Don't make me wrong: I was an early adopter of dbt some years ago, and like almost everyone, I now consider it a standard.
But growing community concerns are coming: large projects often result in a spaghetti codebase. The cloud version is being prioritized over open source (see recent dbt Coalesce announcements) 👀
One competitor in that space is SQLMesh. It mix some concepts of dbt & some of Terraform. They just released a web UI, making the whole UX experience slick (having CLI + UI is 👌)
You can develop your SQL, view lineage and dependencies, and manage workflows (+ it's completely free and included in open source)
Worth keeping on the radar. The ETL game is not in its final stage 🌱
About web scraping
There are few, if any, legal domains where hypocrisy is as baked into the ecosystem as it is with web scraping.
If like me, you did quite a lot of web scraping, you probably asked yourself at some point: is it legal? What are the limits ?
This blog come as a good wrapper. Quite boring too, but as the legal of all those LLM things is blurry, it's a good reference to keep in the library.
Is ClickOps the new DevOps?
Alexis comes with a real banger here. YAML engineering is definitely a thing, and sometimes it feels we're losing flexibility and speed.
[...] by enforcing such a strict infrastructure code policy, I had inadvertently constructed a labyrinth between my stakeholders and the Cloud itself. A maze, where only a select few possess the map while others stand stranded at the entrance, yearning to explore but lacking the means to do so.
Push vs Pull in Software Development
That's something I'm seeing more and more in the usages of products and in general problem-solving. When is it most appropriate to employ either pushing or pulling techniques?
📰 The Blog Post
That’s a bit clickbait, but I really think there is something next after SQL - in the analytics space (not OLTP). Let me know what you think of that take 😅
SQL is not Designed for Analytics
Thanks for reading From An Engineer Sight! Subscribe for free to receive new posts and support my work.
🎨 Beyond The Bracket
“In Defence of Witches: Why women are still on trial” by Molla Chollet.
Not much to say: go read that book! Probably my best read of the year 🙏.
It truly makes me ponder how much of our history continues to hinder and underestimate 50% (and thereby 100%) of humanity.
Beyond political and ethical considerations, I often imagine what our world could be if every human were regarded as equal. To what extent are we sub-optimizing our systems and society due to “physical” disparities?
While I love sun, rainy days are way more productive on my side.
Thick socks on, wearing a heavy sweater and warm light on the desk.

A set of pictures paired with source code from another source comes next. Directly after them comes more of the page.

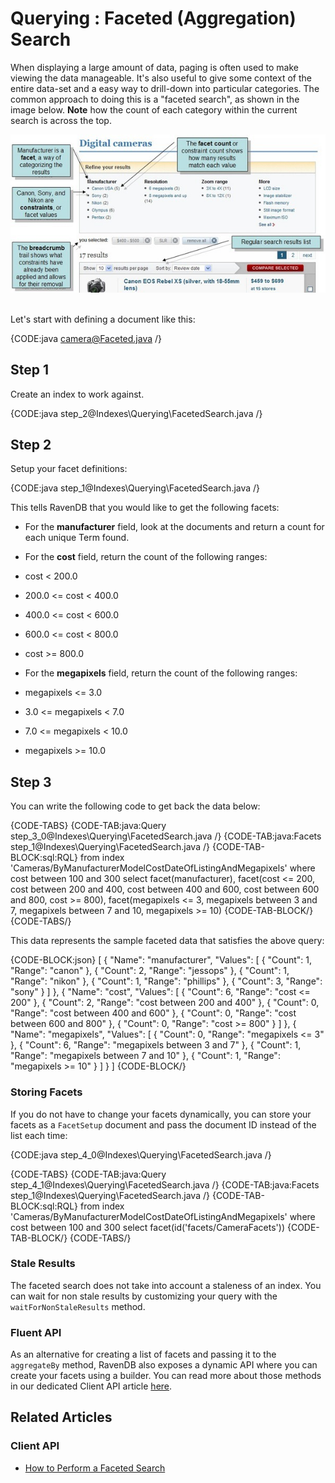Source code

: ﻿# Querying : Faceted (Aggregation) Search

When displaying a large amount of data, paging is often used to make viewing the data manageable. It's also useful to give some context of the entire data-set and a easy way to drill-down into particular categories. The common approach to doing this is a "faceted search", as shown in the image below. __Note__ how the count of each category within the current search is across the top.

![Facets](images\CNET_faceted_search_2.jpg)

<br />
Let's start with defining a document like this:

{CODE:java camera@Faceted.java /}

## Step 1

Create an index to work against. 

{CODE:java step_2@Indexes\Querying\FacetedSearch.java /}

## Step 2

Setup your facet definitions:

{CODE:java step_1@Indexes\Querying\FacetedSearch.java /}

This tells RavenDB that you would like to get the following facets:

* For the **manufacturer** field, look at the documents and return a count for each unique Term found.

* For the **cost** field, return the count of the following ranges:

 * cost < 200.0
 * 200.0 <= cost < 400.0
 * 400.0 <= cost < 600.0
 * 600.0 <= cost < 800.0
 * cost >= 800.0
* For the **megapixels** field, return the count of the following ranges:
 * megapixels <= 3.0
 * 3.0 <= megapixels < 7.0
 * 7.0 <= megapixels < 10.0
 * megapixels >= 10.0

## Step 3

You can write the following code to get back the data below:

{CODE-TABS}
{CODE-TAB:java:Query step_3_0@Indexes\Querying\FacetedSearch.java /}
{CODE-TAB:java:Facets step_1@Indexes\Querying\FacetedSearch.java /}
{CODE-TAB-BLOCK:sql:RQL}
from index 'Cameras/ByManufacturerModelCostDateOfListingAndMegapixels' 
where cost between 100 and 300
select facet(manufacturer), facet(cost <= 200, cost between 200 and 400, cost between 400 and 600, cost between 600 and 800, cost >= 800), facet(megapixels <= 3, megapixels between 3 and 7, megapixels between 7 and 10, megapixels >= 10)
{CODE-TAB-BLOCK/}
{CODE-TABS/}

This data represents the sample faceted data that satisfies the above query:

{CODE-BLOCK:json}
[
    {
        "Name": "manufacturer",
        "Values": [
            {
                "Count": 1,
                "Range": "canon"
            },
            {
                "Count": 2,
                "Range": "jessops"
            },
            {
                "Count": 1,
                "Range": "nikon"
            },
            {
                "Count": 1,
                "Range": "phillips"
            },
            {
                "Count": 3,
                "Range": "sony"
            }
        ]
    },
    {
        "Name": "cost",
        "Values": [
            {
                "Count": 6,
                "Range": "cost <= 200"
            },
            {
                "Count": 2,
                "Range": "cost between 200 and 400"
            },
            {
                "Count": 0,
                "Range": "cost between 400 and 600"
            },
            {
                "Count": 0,
                "Range": "cost between 600 and 800"
            },
            {
                "Count": 0,
                "Range": "cost >= 800"
            }
        ]
    },
    {
        "Name": "megapixels",
        "Values": [
            {
                "Count": 0,
                "Range": "megapixels <= 3"
            },
            {
                "Count": 6,
                "Range": "megapixels between 3 and 7"
            },
            {
                "Count": 1,
                "Range": "megapixels between 7 and 10"
            },
            {
                "Count": 1,
                "Range": "megapixels >= 10"
            }
        ]
    }
]
{CODE-BLOCK/}

### Storing Facets

If you do not have to change your facets dynamically, you can store your facets as a `FacetSetup` document and pass the document ID instead of the list each time:

{CODE:java step_4_0@Indexes\Querying\FacetedSearch.java /}

{CODE-TABS}
{CODE-TAB:java:Query step_4_1@Indexes\Querying\FacetedSearch.java /}
{CODE-TAB:java:Facets step_1@Indexes\Querying\FacetedSearch.java /}
{CODE-TAB-BLOCK:sql:RQL}
from index 'Cameras/ByManufacturerModelCostDateOfListingAndMegapixels' 
where cost between 100 and 300
select facet(id('facets/CameraFacets'))
{CODE-TAB-BLOCK/}
{CODE-TABS/}

### Stale Results

The faceted search does not take into account a staleness of an index. You can wait for non stale results by customizing your query with the `waitForNonStaleResults` method.

### Fluent API

As an alternative for creating a list of facets and passing it to the `aggregateBy` method, RavenDB also exposes a dynamic API where you can create your facets using a builder. You can read more about those methods in our dedicated Client API article [here](../../client-api/session/querying/how-to-perform-a-faceted-search).

## Related Articles

### Client API

- [How to Perform a Faceted Search](../../client-api/session/querying/how-to-perform-a-faceted-search)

You start scratching the keyboard and flow state come naturally.
Going outside by the end of day sounds like a fresher.
Like feeling closer to the sea or high in the mountain haze.
It also comes with a weird mix of nostalgia and ambition.
Hope you're doing well 🙏
See you soon in December 🎄
Some psychologist folks and "collapsologists" think we are in a stage 4 moving back to a more communal state. As an optimist person, I definitely think we're heading to state 5; just having a hard time to go through the stage 4.5.
Nomenclature - giving names to thing and ideas - provides important markers for the adoption and use of innovations. In the data industry, new names come every month or so. Sounding like buzzword the first time we heard them. I don't know about the "meta data stack", but I'm using it to refer to what come next, i.e. the "post-modern data stack".